The Problem: High-Dimensional Data is Redundant

Why Compress at All?

A 28×28 grayscale image is a vector in $\mathbb{R}^{784}$. But most of that 784-dimensional space is empty — natural images don’t live everywhere, they live on a low-dimensional manifold inside that space. A face, for instance, is defined by maybe a dozen meaningful factors: lighting, pose, expression, identity. The rest is just pixel-level detail.

If we could find that low-dimensional structure — the latent space — we’d have something powerful:

Compression: represent data efficiently
Denoising: project to manifold, reconstruct clean version
Generation: sample from the latent space, decode into new data
Interpolation: walk through latent space smoothly between two points

The question is how to learn that structure from data.

Hinton’s Autoencoder: Learning to Compress

The 2006 Paper

Hinton & Salakhutdinov’s Reducing the Dimensionality of Data with Neural Networks (Science, 2006) showed that deep neural networks could learn compact representations — better than PCA — by training them to reconstruct their own input.

The architecture is almost embarrassingly simple:

graph LR
    x["Input x<br/>784-dim"] --> e1["Encoder Layer 1<br/>512"]
    e1 --> e2["Encoder Layer 2<br/>256"]
    e2 --> z["Latent Code z<br/>32-dim 🗜️"]
    z --> d1["Decoder Layer 1<br/>256"]
    d1 --> d2["Decoder Layer 2<br/>512"]
    d2 --> xhat["Reconstruction x̂<br/>784-dim"]

    style z fill:#e3f2fd,stroke:#1976d2,stroke-width:2px,color:#000

Encoder $f_\phi$: maps input $x$ to a compressed code $z$
Decoder $g_\theta$: maps the code $z$ back to a reconstruction $\hat{x}$
Bottleneck: the narrow middle layer forces compression

The Objective

Train to minimise reconstruction error:

\[\mathcal{L}_{AE} = \| x - \hat{x} \|^2 = \| x - g_\theta(f_\phi(x)) \|^2\]

That’s it. No labels needed — the target is the input itself. This is self-supervised learning before the term existed.

What the Latent Space Learns

This is the beautiful part.

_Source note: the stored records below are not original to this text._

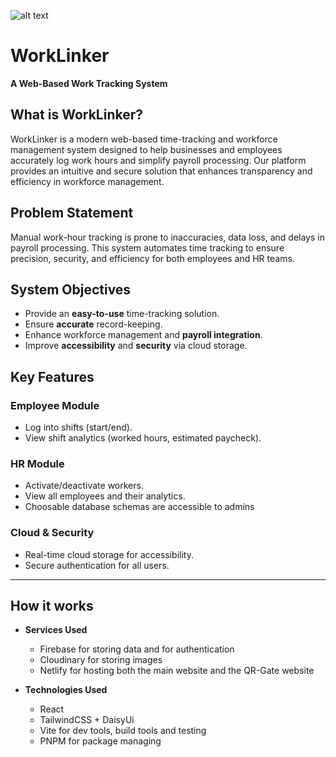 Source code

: ![alt text](https://res-console.cloudinary.com/gb-cloud-blog/thumbnails/v1/image/upload/v1744277989/dmZyaHd3ZWM1dXJlcmZ1eTVldzE=/drilldown)
# WorkLinker
**A Web-Based Work Tracking System**  

## What is WorkLinker?
WorkLinker is a modern web-based time-tracking and workforce management system designed to help businesses and employees accurately log work hours and simplify payroll processing. Our platform provides an intuitive and secure solution that enhances transparency and efficiency in workforce management.

## Problem Statement  
Manual work-hour tracking is prone to inaccuracies, data loss, and delays in payroll processing. This system automates time tracking to ensure precision, security, and efficiency for both employees and HR teams.  

## System Objectives  
- Provide an **easy-to-use** time-tracking solution.  
- Ensure **accurate** record-keeping.  
- Enhance workforce management and **payroll integration**.  
- Improve **accessibility** and **security** via cloud storage.  

## Key Features  
### **Employee Module**  
- Log into shifts (start/end).  
- View shift analytics (worked hours, estimated paycheck).  

### **HR Module**  
- Activate/deactivate workers.  
- View all employees and their analytics.  
- Choosable database schemas are accessible to admins

### **Cloud & Security**  
- Real-time cloud storage for accessibility.  
- Secure authentication for all users.  

---

## How it works

- **Services Used**
  - Firebase for storing data and for authentication 
  - Cloudinary for storing images
  - Netlify for hosting both the main website and the QR-Gate website

- **Technologies Used**
  - React 
  - TailwindCSS + DaisyUi
  - Vite for dev tools, build tools and testing
  - PNPM for package managing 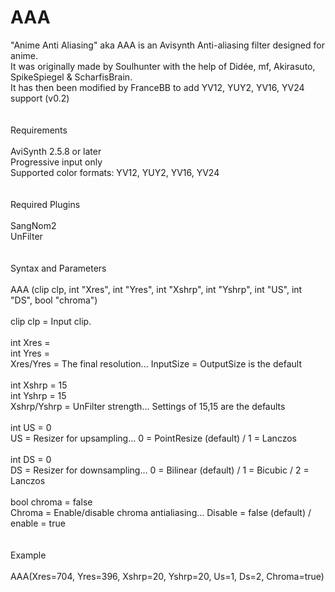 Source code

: # AAA
"Anime Anti Aliasing" aka AAA is an Avisynth Anti-aliasing filter designed for anime.
<br>
It was originally made by Soulhunter with the help of Didée, mf, Akirasuto, SpikeSpiegel & ScharfisBrain.
<br>
It has then been modified by FranceBB to add YV12, YUY2, YV16, YV24 support (v0.2)
<br>
<br>
<br>
Requirements
<br>
<br>
AviSynth 2.5.8 or later
<br>
Progressive input only
<br>
Supported color formats: YV12, YUY2, YV16, YV24
<br>
<br>
<br>
Required Plugins
<br>
<br>
SangNom2
<br>
UnFilter
<br>
<br>
<br>
Syntax and Parameters
<br>
<br>
AAA (clip clp, int "Xres", int "Yres", int "Xshrp", int "Yshrp", int "US", int "DS", bool "chroma")
<br>
<br>
clip  clp = Input clip.
<br>
<br>
int  Xres =
<br>
int  Yres =
<br>
Xres/Yres = The final resolution... InputSize = OutputSize is the default
<br>
<br>
int  Xshrp = 15
<br>
int  Yshrp = 15
<br>
Xshrp/Yshrp = UnFilter strength... Settings of 15,15 are the defaults
<br>
<br>
int  US = 0
<br>
US = Resizer for upsampling... 0 = PointResize (default) / 1 = Lanczos
<br>
<br>
int  DS = 0
<br>
DS = Resizer for downsampling... 0 = Bilinear (default) / 1 = Bicubic / 2 = Lanczos
<br>
<br>
bool  chroma = false
<br>
Chroma = Enable/disable chroma antialiasing... Disable = false (default) / enable = true
<br>
<br>
<br>
Example
<br>
<br>
AAA(Xres=704, Yres=396, Xshrp=20, Yshrp=20, Us=1, Ds=2, Chroma=true)
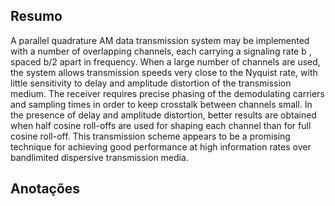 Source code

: ## Resumo

A parallel quadrature AM data transmission system may be implemented with a number of overlapping channels, each carrying a signaling rate b , spaced b/2 apart in frequency. When a large number of channels are used, the system allows transmission speeds very close to the Nyquist rate, with little sensitivity to delay and amplitude distortion of the transmission medium. The receiver requires precise phasing of the demodulating carriers and sampling times in order to keep crosstalk between channels small. In the presence of delay and amplitude distortion, better results are obtained when half cosine roll-offs are used for shaping each channel than for full cosine roll-off. This transmission scheme appears to be a promising technique for achieving good performance at high information rates over bandlimited dispersive transmission media.


## Anotações

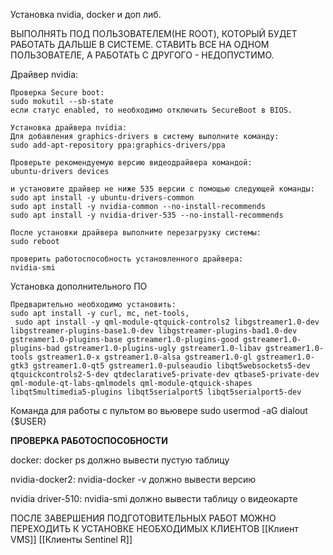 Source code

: Установка nvidia, docker и доп либ.

ВЫПОЛНЯТЬ ПОД ПОЛЬЗОВАТЕЛЕМ(НЕ ROOT), КОТОРЫЙ БУДЕТ РАБОТАТЬ ДАЛЬШЕ В СИСТЕМЕ. СТАВИТЬ ВСЕ НА ОДНОМ ПОЛЬЗОВАТЕЛЕ, А РАБОТАТЬ С ДРУГОГО - НЕДОПУСТИМО.

Драйвер nvidia:

	Проверка Secure boot:
	sudo mokutil --sb-state
	если статус enabled, то необходимо отключить SecureBoot в BIOS.

	Установка драйвера nvidia:
	Для добавления graphics-drivers в систему выполните команду:
	sudo add-apt-repository ppa:graphics-drivers/ppa

	Проверьте рекомендуемую версию видеодрайвера командой:
	ubuntu-drivers devices

	и установите драйвер не ниже 535 версии с помощью следующей команды:
	sudo apt install -y ubuntu-drivers-common
	sudo apt install -y nvidia-common --no-install-recommends
	sudo apt install -y nvidia-driver-535 --no-install-recommends

	После установки драйвера выполните перезагрузку системы:
	sudo reboot

	проверить работоспособность установленного драйвера:
	nvidia-smi


Установка дополнительного ПО

	Предварительно необходимо установить:
	sudo apt install -y curl, mc, net-tools,
	 sudo apt install -y qml-module-qtquick-controls2 libgstreamer1.0-dev libgstreamer-plugins-base1.0-dev libgstreamer-plugins-bad1.0-dev gstreamer1.0-plugins-base gstreamer1.0-plugins-good gstreamer1.0-plugins-bad gstreamer1.0-plugins-ugly gstreamer1.0-libav gstreamer1.0-tools gstreamer1.0-x gstreamer1.0-alsa gstreamer1.0-gl gstreamer1.0-gtk3 gstreamer1.0-qt5 gstreamer1.0-pulseaudio libqt5websockets5-dev qtquickcontrols2-5-dev qtdeclarative5-private-dev qtbase5-private-dev qml-module-qt-labs-qmlmodels qml-module-qtquick-shapes libqt5multimedia5-plugins libqt5serialport5 libqt5serialport5-dev


Команда для работы с пультом во вьювере
	sudo usermod -aG dialout {$USER}

****ПРОВЕРКА РАБОТОСПОСОБНОСТИ****

docker:
	docker ps
	должно вывести пустую таблицу

nvidia-docker2:
	nvidia-docker -v
	должно вывести версию

nvidia driver-510:
	nvidia-smi
	должно вывести таблицу о видеокарте


ПОСЛЕ ЗАВЕРШЕНИЯ ПОДГОТОВИТЕЛЬНЫХ РАБОТ МОЖНО ПЕРЕХОДИТЬ К УСТАНОВКЕ НЕОБХОДИМЫХ КЛИЕНТОВ
	[[Клиент VMS]]
    [[Клиенты Sentinel R]]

The network has no choice but to learn structure. If the bottleneck is 32-dimensional and the input is 784-dimensional, the encoder must throw away everything that isn’t essential. What survives is the semantics — the factors that actually matter for reconstruction.

Trained on faces, the latent space organises by lighting, pose, identity. Trained on digits, it organises by digit class, thickness, slant. No one told it to — it emerged from the reconstruction pressure.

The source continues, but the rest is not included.